> _WORK INSTRUCTION_
The span to repeat in the listing below runs from the line containing "The project successfully" to the line containing "### Related Publications and Links", inclusive. Repeat it exactly, and only it.
:: RECORDS SUPPLIED
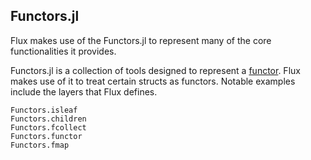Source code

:## Functors.jl

Flux makes use of the Functors.jl to represent many of the core functionalities it provides.

Functors.jl is a collection of tools designed to represent a [functor](https://en.wikipedia.org/wiki/Functor_(functional_programming)). Flux makes use of it to treat certain structs as functors. Notable examples include the layers that Flux defines.

```@docs
Functors.isleaf
Functors.children
Functors.fcollect
Functors.functor
Functors.fmap
```
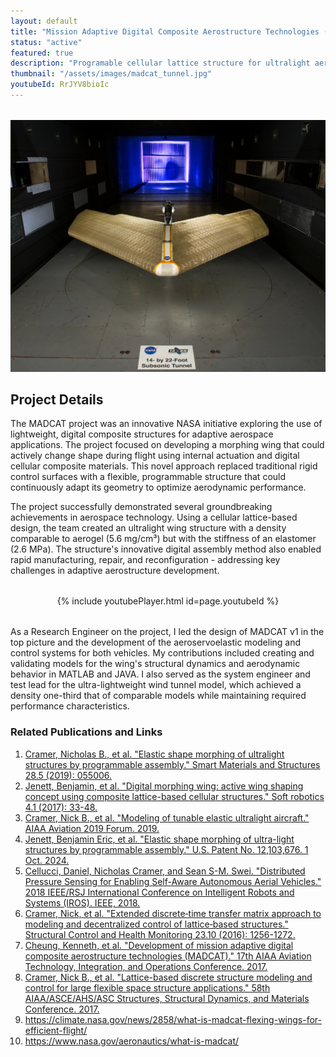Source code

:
```yaml
---
layout: default
title: "Mission Adaptive Digital Composite Aerostructure Technologies (MADCAT)"
status: "active"
featured: true
description: "Programable cellular lattice structure for ultralight aeroelastic structures"
thumbnail: "/assets/images/madcat_tunnel.jpg"
youtubeId: RrJYV8bioIc
---
```

<div style="text-align: center; margin: 2rem 0;">
    <img src="/assets/images/madcat_tunnel.jpg" alt="MADCAT" title="MADCAT v1" style="max-width: 100%; height: auto; display: block; margin: 0 auto;">
</div>

## Project Details

The MADCAT project was an innovative NASA initiative exploring the use of lightweight, digital composite structures for adaptive aerospace applications. The project focused on developing a morphing wing that could actively change shape during flight using internal actuation and digital cellular composite materials. This novel approach replaced traditional rigid control surfaces with a flexible, programmable structure that could continuously adapt its geometry to optimize aerodynamic performance.

The project successfully demonstrated several groundbreaking achievements in aerospace technology. Using a cellular lattice-based design, the team created an ultralight wing structure with a density comparable to aerogel (5.6 mg/cm³) but with the stiffness of an elastomer (2.6 MPa). The structure's innovative digital assembly method also enabled rapid manufacturing, repair, and reconfiguration - addressing key challenges in adaptive aerostructure development.

<div style="text-align: center; margin: 2rem 0;">
    {% include youtubePlayer.html id=page.youtubeId %}
</div>

As a Research Engineer on the project, I led the design of MADCAT v1 in the top picture and the development of the aeroservoelastic modeling and control systems for both vehicles. My contributions included creating and validating models for the wing's structural dynamics and aerodynamic behavior in MATLAB and JAVA. I also served as the system engineer and test lead for the ultra-lightweight wind tunnel model, which achieved a density one-third that of comparable models while maintaining required performance characteristics.

### Related Publications and Links
1. [Cramer, Nicholas B., et al. "Elastic shape morphing of ultralight structures by programmable assembly." Smart Materials and Structures 28.5 (2019): 055006.](https://pmc.ncbi.nlm.nih.gov/articles/PMC7816774/pdf/nihms-1536034.pdf)
2. [Jenett, Benjamin, et al. "Digital morphing wing: active wing shaping concept using composite lattice-based cellular structures." Soft robotics 4.1 (2017): 33-48.](https://www.liebertpub.com/doi/pdf/10.1089/soro.2016.0032?src=recsys)
3. [Cramer, Nick B., et al. "Modeling of tunable elastic ultralight aircraft." AIAA Aviation 2019 Forum. 2019.](https://ntrs.nasa.gov/api/citations/20190030305/downloads/20190030305.pdf)
4. [Jenett, Benjamin Eric, et al. "Elastic shape morphing of ultra-light structures by programmable assembly." U.S. Patent No. 12,103,676. 1 Oct. 2024.](https://patentimages.storage.googleapis.com/f9/3b/5c/66e90365b6a2d7/US12103676.pdf)
5. [Cellucci, Daniel, Nicholas Cramer, and Sean S-M. Swei. "Distributed Pressure Sensing for Enabling Self-Aware Autonomous Aerial Vehicles." 2018 IEEE/RSJ International Conference on Intelligent Robots and Systems (IROS). IEEE, 2018.](https://ieeexplore.ieee.org/iel7/8574473/8593358/08593664.pdf?casa_token=hrtoDCMEHdMAAAAA:Xy1WoZENoe9dHk_-VlVrH_VJLpAhsJSpnouZ2os2796_T0cGRWd0xsUW66Do6-6pHypLKNYIRYuZsg)
6. [Cramer, Nick, et al. "Extended discrete‐time transfer matrix approach to modeling and decentralized control of lattice‐based structures." Structural Control and Health Monitoring 23.10 (2016): 1256-1272.](https://onlinelibrary.wiley.com/doi/abs/10.1002/stc.1837)
7. [Cheung, Kenneth, et al. "Development of mission adaptive digital composite aerostructure technologies (MADCAT)." 17th AIAA Aviation Technology, Integration, and Operations Conference. 2017.](https://ntrs.nasa.gov/api/citations/20170006192/downloads/20170006192.pdf)
8. [Cramer, Nick B., et al. "Lattice-based discrete structure modeling and control for large flexible space structure applications." 58th AIAA/ASCE/AHS/ASC Structures, Structural Dynamics, and Materials Conference. 2017.](https://arc.aiaa.org/doi/abs/10.2514/6.2017-1981)
9. https://climate.nasa.gov/news/2858/what-is-madcat-flexing-wings-for-efficient-flight/
10. https://www.nasa.gov/aeronautics/what-is-madcat/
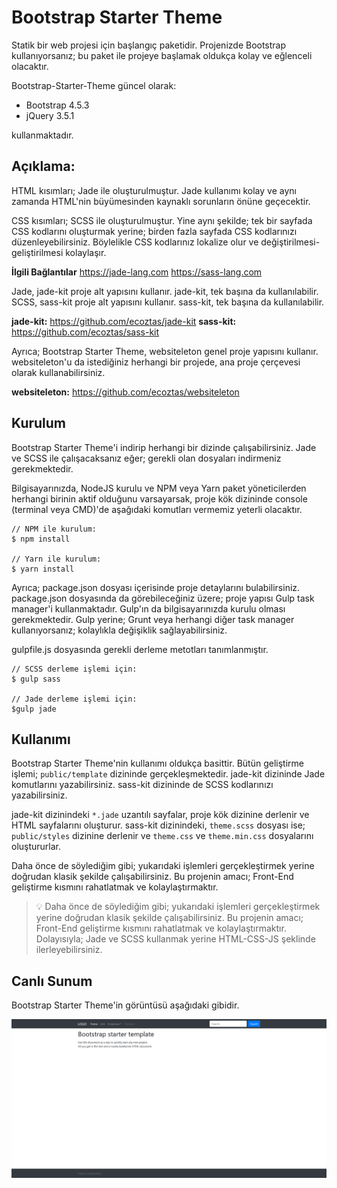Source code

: # Bootstrap Starter Theme
Statik bir web projesi için başlangıç paketidir. Projenizde Bootstrap kullanıyorsanız; bu paket ile projeye başlamak oldukça kolay ve eğlenceli olacaktır.

Bootstrap-Starter-Theme güncel olarak: 
- Bootstrap 4.5.3 
- jQuery 3.5.1

kullanmaktadır.

## Açıklama:
HTML kısımları; Jade ile oluşturulmuştur. Jade kullanımı kolay ve aynı zamanda HTML'nin büyümesinden kaynaklı sorunların önüne geçecektir.

CSS kısımları; SCSS ile oluşturulmuştur. Yine aynı şekilde; tek bir sayfada CSS kodlarını oluşturmak yerine; birden fazla sayfada CSS kodlarınızı düzenleyebilirsiniz. Böylelikle CSS kodlarınız lokalize olur ve değiştirilmesi-geliştirilmesi kolaylaşır.

**İlgili Bağlantılar**
https://jade-lang.com
https://sass-lang.com

Jade, jade-kit proje alt yapısını kullanır. jade-kit, tek başına da kullanılabilir.
SCSS, sass-kit proje alt yapısını kullanır. sass-kit, tek başına da kullanılabilir.

**jade-kit:** https://github.com/ecoztas/jade-kit
**sass-kit:** https://github.com/ecoztas/sass-kit

Ayrıca; Bootstrap Starter Theme, websiteleton genel proje yapısını kullanır. websiteleton'u da istediğiniz herhangi bir projede, ana proje çerçevesi olarak kullanabilirsiniz.

**websiteleton:** https://github.com/ecoztas/websiteleton


## Kurulum
Bootstrap Starter Theme'i indirip herhangi bir dizinde çalışabilirsiniz. Jade ve SCSS ile çalışacaksanız eğer; gerekli olan dosyaları indirmeniz gerekmektedir.

Bilgisayarınızda, NodeJS kurulu ve NPM veya Yarn paket yöneticilerden herhangi birinin aktif olduğunu varsayarsak, proje kök dizininde console (terminal veya CMD)'de aşağıdaki komutları vermemiz yeterli olacaktır.

```
// NPM ile kurulum:
$ npm install

// Yarn ile kurulum:
$ yarn install
```

Ayrıca; package.json dosyası içerisinde proje detaylarını bulabilirsiniz. package.json dosyasında da görebileceğiniz üzere; proje yapısı Gulp task manager'i kullanmaktadır. Gulp'ın da bilgisayarınızda kurulu olması gerekmektedir. Gulp yerine; Grunt veya herhangi diğer task manager kullanıyorsanız; kolaylıkla değişiklik sağlayabilirsiniz.

gulpfile.js dosyasında gerekli derleme metotları tanımlanmıştır.
```
// SCSS derleme işlemi için:
$ gulp sass

// Jade derleme işlemi için:
$gulp jade
```

## Kullanımı
Bootstrap Starter Theme'nin kullanımı oldukça basittir. Bütün geliştirme işlemi; `public/template` dizininde gerçekleşmektedir. jade-kit dizininde Jade komutlarını yazabilirsiniz. sass-kit dizininde de SCSS kodlarınızı yazabilirsiniz.

jade-kit dizinindeki `*.jade` uzantılı sayfalar, proje kök dizinine derlenir ve HTML sayfalarını oluşturur. sass-kit dizinindeki, `theme.scss` dosyası ise; `public/styles` dizinine derlenir ve `theme.css` ve `theme.min.css` dosyalarını oluştururlar.

Daha önce de söylediğim gibi; yukarıdaki işlemleri gerçekleştirmek yerine doğrudan klasik şekilde çalışabilirsiniz. Bu projenin amacı; Front-End geliştirme kısmını rahatlatmak ve kolaylaştırmaktır.

> :bulb: Daha önce de söylediğim gibi; yukarıdaki işlemleri gerçekleştirmek yerine doğrudan klasik şekilde çalışabilirsiniz. Bu projenin amacı; Front-End geliştirme kısmını rahatlatmak ve kolaylaştırmaktır. Dolayısıyla; Jade ve SCSS kullanmak yerine HTML-CSS-JS şeklinde ilerleyebilirsiniz.

## Canlı Sunum
Bootstrap Starter Theme'in görüntüsü aşağıdaki gibidir.

![alt text](screenshot.png)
::::
> _EXERCISE SOLUTION_
The project successfully demonstrated several groundbreaking achievements in aerospace technology. Using a cellular lattice-based design, the team created an ultralight wing structure with a density comparable to aerogel (5.6 mg/cm³) but with the stiffness of an elastomer (2.6 MPa). The structure's innovative digital assembly method also enabled rapid manufacturing, repair, and reconfiguration - addressing key challenges in adaptive aerostructure development.

<div style="text-align: center; margin: 2rem 0;">
    {% include youtubePlayer.html id=page.youtubeId %}
</div>

As a Research Engineer on the project, I led the design of MADCAT v1 in the top picture and the development of the aeroservoelastic modeling and control systems for both vehicles. My contributions included creating and validating models for the wing's structural dynamics and aerodynamic behavior in MATLAB and JAVA. I also served as the system engineer and test lead for the ultra-lightweight wind tunnel model, which achieved a density one-third that of comparable models while maintaining required performance characteristics.

### Related Publications and Links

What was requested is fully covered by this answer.